Your goal: Where the data below has the string "LSTM", return the whole line.

Items listed in a dataset:
━━━━
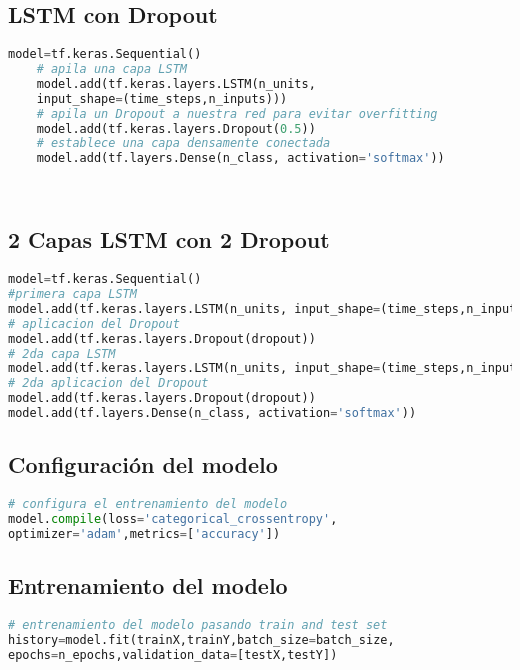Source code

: \subsection{LSTM con Dropout}\label{LSTMCODEDROP}

\begin{center}
	\begin{lstlisting}[language=Python,caption=Modelo LSTM,captionpos=b,xleftmargin=.05\textwidth]
	model=tf.keras.Sequential()
	# apila una capa LSTM
	model.add(tf.keras.layers.LSTM(n_units,
	input_shape=(time_steps,n_inputs)))
	# apila un Dropout a nuestra red para evitar overfitting
	model.add(tf.keras.layers.Dropout(0.5))
	# establece una capa densamente conectada
	model.add(tf.layers.Dense(n_class, activation='softmax'))
	
	
	\end{lstlisting}
\end{center}
\subsection{2 Capas LSTM con 2 Dropout}\label{2LSTM2DROPCODE}
\begin{center}
	\begin{lstlisting}[language=Python,caption=Modelo 2 capas LSTM y 2 dropout,captionpos=b,xleftmargin=.05\textwidth]
model=tf.keras.Sequential()
#primera capa LSTM
model.add(tf.keras.layers.LSTM(n_units, input_shape=(time_steps,n_inputs),return_sequences=True))
# aplicacion del Dropout
model.add(tf.keras.layers.Dropout(dropout))
# 2da capa LSTM
model.add(tf.keras.layers.LSTM(n_units, input_shape=(time_steps,n_inputs)))
# 2da aplicacion del Dropout
model.add(tf.keras.layers.Dropout(dropout))
model.add(tf.layers.Dense(n_class, activation='softmax'))
	\end{lstlisting}
\end{center}
\subsection{Configuración del modelo}\label{configmodel}
\begin{lstlisting}[language=Python,caption=Parámetros para el entrenamiento del modelo,captionpos=b,xleftmargin=.05\textwidth]
# configura el entrenamiento del modelo
model.compile(loss='categorical_crossentropy',
optimizer='adam',metrics=['accuracy'])
\end{lstlisting}
\subsection{Entrenamiento del modelo}\label{trainingmodel}
\begin{lstlisting}[language=Python,caption=Entrenamiento del modelo,captionpos=b,xleftmargin=.05\textwidth]
# entrenamiento del modelo pasando train and test set
history=model.fit(trainX,trainY,batch_size=batch_size,
epochs=n_epochs,validation_data=[testX,testY])
\end{lstlisting}



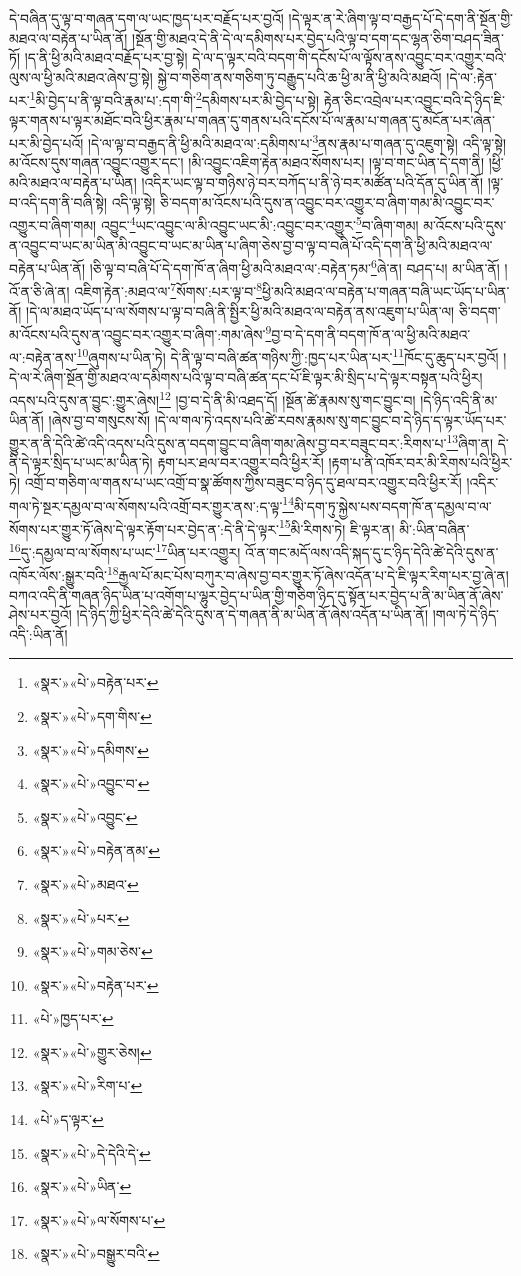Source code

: དེ་བཞིན་དུ་ལྟ་བ་གཞན་དག་ལ་ཡང་ཁྱད་པར་བརྗོད་པར་བྱའོ། །དེ་ལྟར་ན་རེ་ཞིག་ལྟ་བ་བརྒྱད་པོ་དེ་དག་ནི་སྔོན་གྱི་མཐའ་ལ་བརྟེན་པ་ཡིན་ནོ། །སྔོན་གྱི་མཐའ་དེ་ནི་དེ་ལ་དམིགས་པར་བྱེད་པའི་ལྟ་བ་དག་དང་ལྷན་ཅིག་བཤད་ཟིན་ཏོ། །ད་ནི་ཕྱི་མའི་མཐའ་བརྗོད་པར་བྱ་སྟེ། དེ་ལ་ད་ལྟར་བའི་བདག་གི་དངོས་པོ་ལ་ལྟོས་ནས་འབྱུང་བར་འགྱུར་བའི་ལུས་ལ་ཕྱི་མའི་མཐའ་ཞེས་བྱ་སྟེ། སྐྱེ་བ་གཅིག་ནས་གཅིག་ཏུ་བརྒྱུད་པའི་ཆ་ཕྱི་མ་ནི་ཕྱི་མའི་མཐའོ། །དེ་ལ་:རྟེན་པར་\footnote{«སྣར་»«པེ་»བརྟེན་པར་}མི་བྱེད་པ་ནི་ལྟ་བའི་རྣམ་པ་:དག་གི་\footnote{«སྣར་»«པེ་»དག་གིས་}དམིགས་པར་མི་བྱེད་པ་སྟེ། རྟེན་ཅིང་འབྲེལ་པར་འབྱུང་བའི་དེ་ཉིད་ཇི་ལྟར་གནས་པ་ལྟར་མཐོང་བའི་ཕྱིར་རྣམ་པ་གཞན་དུ་གནས་པའི་དངོས་པོ་ལ་རྣམ་པ་གཞན་དུ་མངོན་པར་ཞེན་པར་མི་བྱེད་པའོ། །དེ་ལ་ལྟ་བ་བརྒྱད་ནི་ཕྱི་མའི་མཐའ་ལ་:དམིགས་པ་\footnote{«སྣར་»«པེ་»དམིགས་}ནས་རྣམ་པ་གཞན་དུ་འཇུག་སྟེ། འདི་ལྟ་སྟེ། མ་འོངས་དུས་གཞན་འབྱུང་འགྱུར་དང་། །མི་འབྱུང་འཇིག་རྟེན་མཐའ་སོགས་པར། །ལྟ་བ་གང་ཡིན་དེ་དག་ནི། །ཕྱི་མའི་མཐའ་ལ་བརྟེན་པ་ཡིན། །འདིར་ཡང་ལྟ་བ་གཉིས་ཉེ་བར་བཀོད་པ་ནི་ཉེ་བར་མཚོན་པའི་དོན་དུ་ཡིན་ནོ། །ལྟ་བ་འདི་དག་ནི་བཞི་སྟེ། འདི་ལྟ་སྟེ། ཅི་བདག་མ་འོངས་པའི་དུས་ན་འབྱུང་བར་འགྱུར་བ་ཞིག་གམ་མི་འབྱུང་བར་འགྱུར་བ་ཞིག་གམ། འབྱུང་\footnote{«སྣར་»«པེ་»འབྱུང་བ་}ཡང་འབྱུང་ལ་མི་འབྱུང་ཡང་མི་:འབྱུང་བར་འགྱུར་\footnote{«སྣར་»«པེ་»འབྱུང་}བ་ཞིག་གམ། མ་འོངས་པའི་དུས་ན་འབྱུང་བ་ཡང་མ་ཡིན་མི་འབྱུང་བ་ཡང་མ་ཡིན་པ་ཞིག་ཅེས་བྱ་བ་ལྟ་བ་བཞི་པོ་འདི་དག་ནི་ཕྱི་མའི་མཐའ་ལ་བརྟེན་པ་ཡིན་ནོ། །ཅི་ལྟ་བ་བཞི་པོ་དེ་དག་ཁོ་ན་ཞིག་ཕྱི་མའི་མཐའ་ལ་:བརྟེན་ཏམ་\footnote{«སྣར་»«པེ་»བརྟེན་ནམ་}ཞེ་ན། བཤད་པ། མ་ཡིན་ནོ། །འོ་ན་ཅི་ཞེ་ན། འཇིག་རྟེན་:མཐའ་ལ་\footnote{«སྣར་»«པེ་»མཐའ་}སོགས་:པར་ལྟ་བ་\footnote{«སྣར་»«པེ་»པར་}ཕྱི་མའི་མཐའ་ལ་བརྟེན་པ་གཞན་བཞི་ཡང་ཡོད་པ་ཡིན་ནོ། །དེ་ལ་མཐའ་ཡོད་པ་ལ་སོགས་པ་ལྟ་བ་བཞི་ནི་སྤྱིར་ཕྱི་མའི་མཐའ་ལ་བརྟེན་ནས་འཇུག་པ་ཡིན་ལ། ཅི་བདག་མ་འོངས་པའི་དུས་ན་འབྱུང་བར་འགྱུར་བ་ཞིག་:གམ་ཞེས་\footnote{«སྣར་»«པེ་»གམ་ཅེས་}བྱ་བ་དེ་དག་ནི་བདག་ཁོ་ན་ལ་ཕྱི་མའི་མཐའ་ལ་:བརྟེན་ནས་\footnote{«སྣར་»«པེ་»བརྟེན་པར་}ཞུགས་པ་ཡིན་ཏེ། དེ་ནི་ལྟ་བ་བཞི་ཚན་གཉིས་ཀྱི་:ཁྱད་པར་ཡིན་པར་\footnote{«པེ་»ཁྱད་པར་}ཁོང་དུ་ཆུད་པར་བྱའོ། །དེ་ལ་རེ་ཞིག་སྔོན་གྱི་མཐའ་ལ་དམིགས་པའི་ལྟ་བ་བཞི་ཚན་དང་པོ་ཇི་ལྟར་མི་སྲིད་པ་དེ་ལྟར་བསྟན་པའི་ཕྱིར། འདས་པའི་དུས་ན་བྱུང་:གྱུར་ཞེས།\footnote{«སྣར་»«པེ་»གྱུར་ཅེས།} །བྱ་བ་དེ་ནི་མི་འཐད་དོ། །སྔོན་ཚེ་རྣམས་སུ་གང་བྱུང་བ། །དེ་ཉིད་འདི་ནི་མ་ཡིན་ནོ། །ཞེས་བྱ་བ་གསུངས་སོ། །དེ་ལ་གལ་ཏེ་འདས་པའི་ཚེ་རབས་རྣམས་སུ་གང་བྱུང་བ་དེ་ཉིད་ད་ལྟར་ཡོད་པར་གྱུར་ན་ནི་དེའི་ཚེ་འདི་འདས་པའི་དུས་ན་བདག་བྱུང་བ་ཞིག་གམ་ཞེས་བྱ་བར་བཟུང་བར་:རིགས་པ་\footnote{«སྣར་»«པེ་»རིག་པ་}ཞིག་ན། དེ་ནི་དེ་ལྟར་སྲིད་པ་ཡང་མ་ཡིན་ཏེ། རྟག་པར་ཐལ་བར་འགྱུར་བའི་ཕྱིར་རོ། །རྟག་པ་ནི་འཁོར་བར་མི་རིགས་པའི་ཕྱིར་ཏེ། འགྲོ་བ་གཅིག་ལ་གནས་པ་ཡང་འགྲོ་བ་སྣ་ཚོགས་ཀྱིས་བཟུང་བ་ཉིད་དུ་ཐལ་བར་འགྱུར་བའི་ཕྱིར་རོ། །འདིར་གལ་ཏེ་སྔར་དམྱལ་བ་ལ་སོགས་པའི་འགྲོ་བར་གྱུར་ནས་:ད་ལྟ་\footnote{«པེ་»ད་ལྟར་}མི་དག་ཏུ་སྐྱེས་པས་བདག་ཁོ་ན་དམྱལ་བ་ལ་སོགས་པར་གྱུར་ཏོ་ཞེས་དེ་ལྟར་རྟོག་པར་བྱེད་ན་:དེ་ནི་དེ་ལྟར་\footnote{«སྣར་»«པེ་»དེ་དེའི་དེ་}མི་རིགས་ཏེ། ཇི་ལྟར་ན། མི་:ཡིན་བཞིན་\footnote{«སྣར་»«པེ་»ཡིན་}དུ་:དམྱལ་བ་ལ་སོགས་པ་ཡང་\footnote{«སྣར་»«པེ་»ལ་སོགས་པ་}ཡིན་པར་འགྱུར། འོ་ན་གང་མདོ་ལས་འདི་སྐད་དུ་ང་ཉིད་དེའི་ཚེ་དེའི་དུས་ན་འཁོར་ལོས་:སྒྱུར་བའི་\footnote{«སྣར་»«པེ་»བསྒྱུར་བའི་}རྒྱལ་པོ་མང་པོས་བཀུར་བ་ཞེས་བྱ་བར་གྱུར་ཏོ་ཞེས་འདོན་པ་དེ་ཇི་ལྟར་རིག་པར་བྱ་ཞེ་ན། བཀའ་འདི་ནི་གཞན་ཉིད་ཡིན་པ་འགོག་པ་ལྷུར་བྱེད་པ་ཡིན་གྱི་གཅིག་ཉིད་དུ་སྟོན་པར་བྱེད་པ་ནི་མ་ཡིན་ནོ་ཞེས་ཤེས་པར་བྱའོ། །དེ་ཉིད་ཀྱི་ཕྱིར་དེའི་ཚེ་དེའི་དུས་ན་དེ་གཞན་ནི་མ་ཡིན་ནོ་ཞེས་འདོན་པ་ཡིན་ནོ། །གལ་ཏེ་དེ་ཉིད་འདི་:ཡིན་ནོ། 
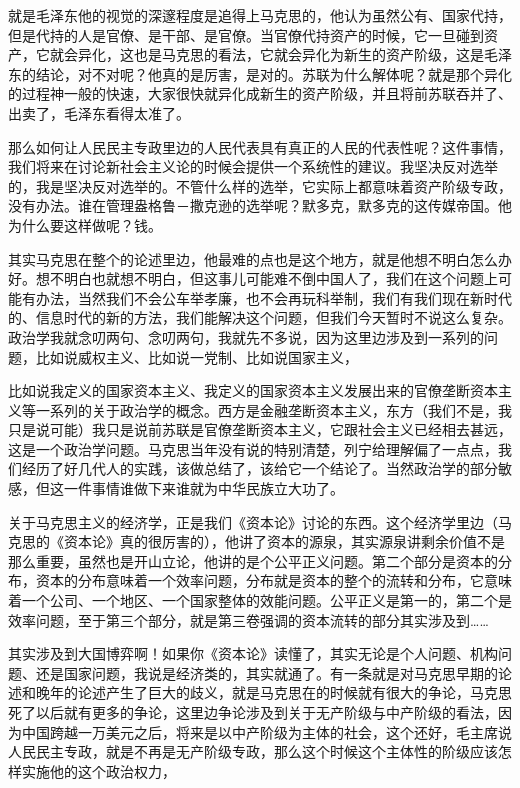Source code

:\documentclass[UTF8, 12pt, a4paper]{ctexrep}
\begin{document}
就是毛泽东他的视觉的深邃程度是追得上马克思的，他认为虽然公有、国家代持，但是代持的人是官僚、是干部、是官僚。当官僚代持资产的时候，它一旦碰到资产，它就会异化，这也是马克思的看法，它就会异化为新生的资产阶级，这是毛泽东的结论，对不对呢？他真的是厉害，是对的。苏联为什么解体呢？就是那个异化的过程神一般的快速，大家很快就异化成新生的资产阶级，并且将前苏联吞并了、出卖了，毛泽东看得太准了。

那么如何让人民民主专政里边的人民代表具有真正的人民的代表性呢？这件事情，我们将来在讨论新社会主义论的时候会提供一个系统性的建议。我坚决反对选举的，我是坚决反对选举的。不管什么样的选举，它实际上都意味着资产阶级专政，没有办法。谁在管理盎格鲁－撒克逊的选举呢？默多克，默多克的这传媒帝国。他为什么要这样做呢？钱。

其实马克思在整个的论述里边，他最难的点也是这个地方，就是他想不明白怎么办好。想不明白也就想不明白，但这事儿可能难不倒中国人了，我们在这个问题上可能有办法，当然我们不会公车举孝廉，也不会再玩科举制，我们有我们现在新时代的、信息时代的新的方法，我们能解决这个问题，但我们今天暂时不说这么复杂。政治学我就念叨两句、念叨两句，我就先不多说，因为这里边涉及到一系列的问题，比如说威权主义、比如说一党制、比如说国家主义，

比如说我定义的国家资本主义、我定义的国家资本主义发展出来的官僚垄断资本主义等一系列的关于政治学的概念。西方是金融垄断资本主义，东方（我们不是，我只是说可能）我只是说前苏联是官僚垄断资本主义，它跟社会主义已经相去甚远，这是一个政治学问题。马克思当年没有说的特别清楚，列宁给理解偏了一点点，我们经历了好几代人的实践，该做总结了，该给它一个结论了。当然政治学的部分敏感，但这一件事情谁做下来谁就为中华民族立大功了。

关于马克思主义的经济学，正是我们《资本论》讨论的东西。这个经济学里边（马克思的《资本论》真的很厉害的），他讲了资本的源泉，其实源泉讲剩余价值不是那么重要，虽然也是开山立论，他讲的是个公平正义问题。第二个部分是资本的分布，资本的分布意味着一个效率问题，分布就是资本的整个的流转和分布，它意味着一个公司、一个地区、一个国家整体的效能问题。公平正义是第一的，第二个是效率问题，至于第三个部分，就是第三卷强调的资本流转的部分其实涉及到……

其实涉及到大国博弈啊！如果你《资本论》读懂了，其实无论是个人问题、机构问题、还是国家问题，我说是经济类的，其实就通了。有一条就是对马克思早期的论述和晚年的论述产生了巨大的歧义，就是马克思在的时候就有很大的争论，马克思死了以后就有更多的争论，这里边争论涉及到关于无产阶级与中产阶级的看法，因为中国跨越一万美元之后，将来是以中产阶级为主体的社会，这个还好，毛主席说人民民主专政，就是不再是无产阶级专政，那么这个时候这个主体性的阶级应该怎样实施他的这个政治权力，
\end{document}
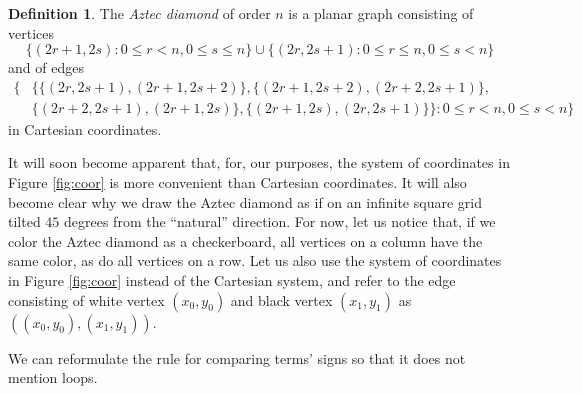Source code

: \documentclass[10pt,reqno]{amsart}
\theoremstyle{plain}
\theoremstyle{definition}
\newtheorem{Def}{Definition}
\theoremstyle{remark}
\begin{document}
\begin{Def}
The {\em Aztec diamond} of order $n$ is a planar graph
consisting of vertices 
\begin{equation}
\{(2r+1,2s) : 0\leq r < n, 0\leq s \leq n\} \cup
\{(2r,2s+1) : 0\leq r \leq n, 0\leq s < n \}
\end{equation}
and of edges
\begin{equation}
\begin{aligned}
\{&\{\{(2r,2s+1),(2r+1,2s+2)\},
   \{(2r+1,2s+2),(2r+2,2s+1)\}, \\
   &\{(2r+2,2s+1),(2r+1,2s)\},
   \{(2r+1,2s),(2r,2s+1)\}\} : 0\leq r< n, 0\leq s < n \}
\end{aligned}
\end{equation}
in Cartesian coordinates.
\end{Def}

It will soon become apparent that, for, our purposes, the
system of coordinates in Figure \ref{fig:coor} is more convenient than
Cartesian coordinates. It will also become clear why we draw
the Aztec diamond as if on an infinite square grid tilted $45$ degrees
from the ``natural'' direction. For now, let us notice that, if we
color the Aztec diamond as a checkerboard, all vertices on a column
have the same color, as do all vertices on a row. Let us also
use the system of coordinates in Figure 
\ref{fig:coor} instead of the Cartesian 
system, and refer to the edge consisting of white vertex $(x_0,y_0)$
and black vertex $(x_1,y_1)$ as $((x_0,y_0),(x_1,y_1))$.

We can reformulate the rule for comparing terms' signs so
that it does not mention loops.
\end{document}
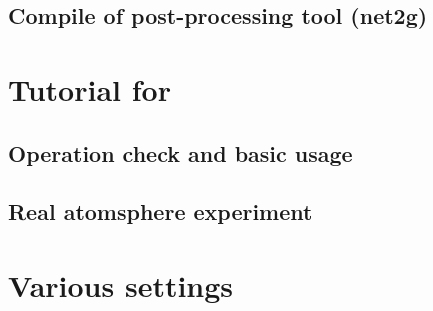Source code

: \documentclass[a4paper]{report}
\begin{document}
 \chapter{Compile of post-processing tool (net2g)}
 


\part{Tutorial for \scalerm}
 \chapter{Operation check and basic usage} \label{chap:tutorial_ideal}
 
 
 
 


 \chapter{Real atomsphere experiment} \label{chap:tutorial_real}
 
 
 
 
 
 
 


% 
% 
% 


\part{Various settings} \label{part:basic_usel}
\end{document}
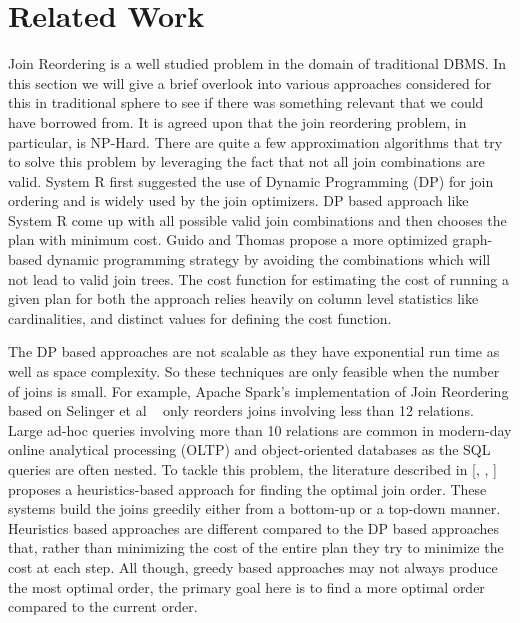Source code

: \section{Related Work}\label{sec:rel_work}
Join Reordering is a well studied problem in the domain of traditional DBMS. In this section we will give a brief overlook into various approaches considered for this in traditional sphere to see if there was something relevant that we could have borrowed from. It is agreed upon that the join reordering problem, in particular, is NP-Hard. There are quite a few approximation algorithms that try to solve this problem by leveraging the fact that not all join combinations are valid. System R \cite{b1} first suggested the use of Dynamic Programming (DP) for join ordering and is widely used by the join optimizers. DP based approach like System R come up with all possible valid join combinations and then chooses the plan with minimum cost. Guido and Thomas \cite{b3} propose a more optimized graph-based dynamic programming strategy by avoiding the combinations which will not lead to valid join trees. The cost function for estimating the cost of running a given plan for both the approach relies heavily on column level statistics like cardinalities, and distinct values for defining the cost function.

The DP based approaches are not scalable as they have exponential run time as well as space complexity. So these techniques are only feasible when the number of joins is small. For example, Apache Spark's implementation of Join Reordering based on Selinger et al ~\cite{b1} only reorders joins involving less than 12 relations. Large ad-hoc queries involving more than 10 relations are common in modern-day online analytical processing (OLTP) and object-oriented databases as the SQL queries are often nested. To tackle this problem,  the literature described in [\cite{b4}, \cite{b5}, \cite{b6}] proposes a heuristics-based approach for finding the optimal join order. These systems build the joins greedily either from a bottom-up or a top-down manner.  Heuristics based approaches are different compared to the DP based approaches that, rather than minimizing the cost of the entire plan they try to minimize the cost at each step. All though, greedy based approaches may not always produce the most optimal order, the primary goal here is to find a more optimal order compared to the current order.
━━━━
Your solution:
: \subsection{LSTM con Dropout}\label{LSTMCODEDROP}
	\begin{lstlisting}[language=Python,caption=Modelo LSTM,captionpos=b,xleftmargin=.05\textwidth]
	# apila una capa LSTM
	model.add(tf.keras.layers.LSTM(n_units,
\subsection{2 Capas LSTM con 2 Dropout}\label{2LSTM2DROPCODE}
	\begin{lstlisting}[language=Python,caption=Modelo 2 capas LSTM y 2 dropout,captionpos=b,xleftmargin=.05\textwidth]
#primera capa LSTM
model.add(tf.keras.layers.LSTM(n_units, input_shape=(time_steps,n_inputs),return_sequences=True))
# 2da capa LSTM
model.add(tf.keras.layers.LSTM(n_units, input_shape=(time_steps,n_inputs)))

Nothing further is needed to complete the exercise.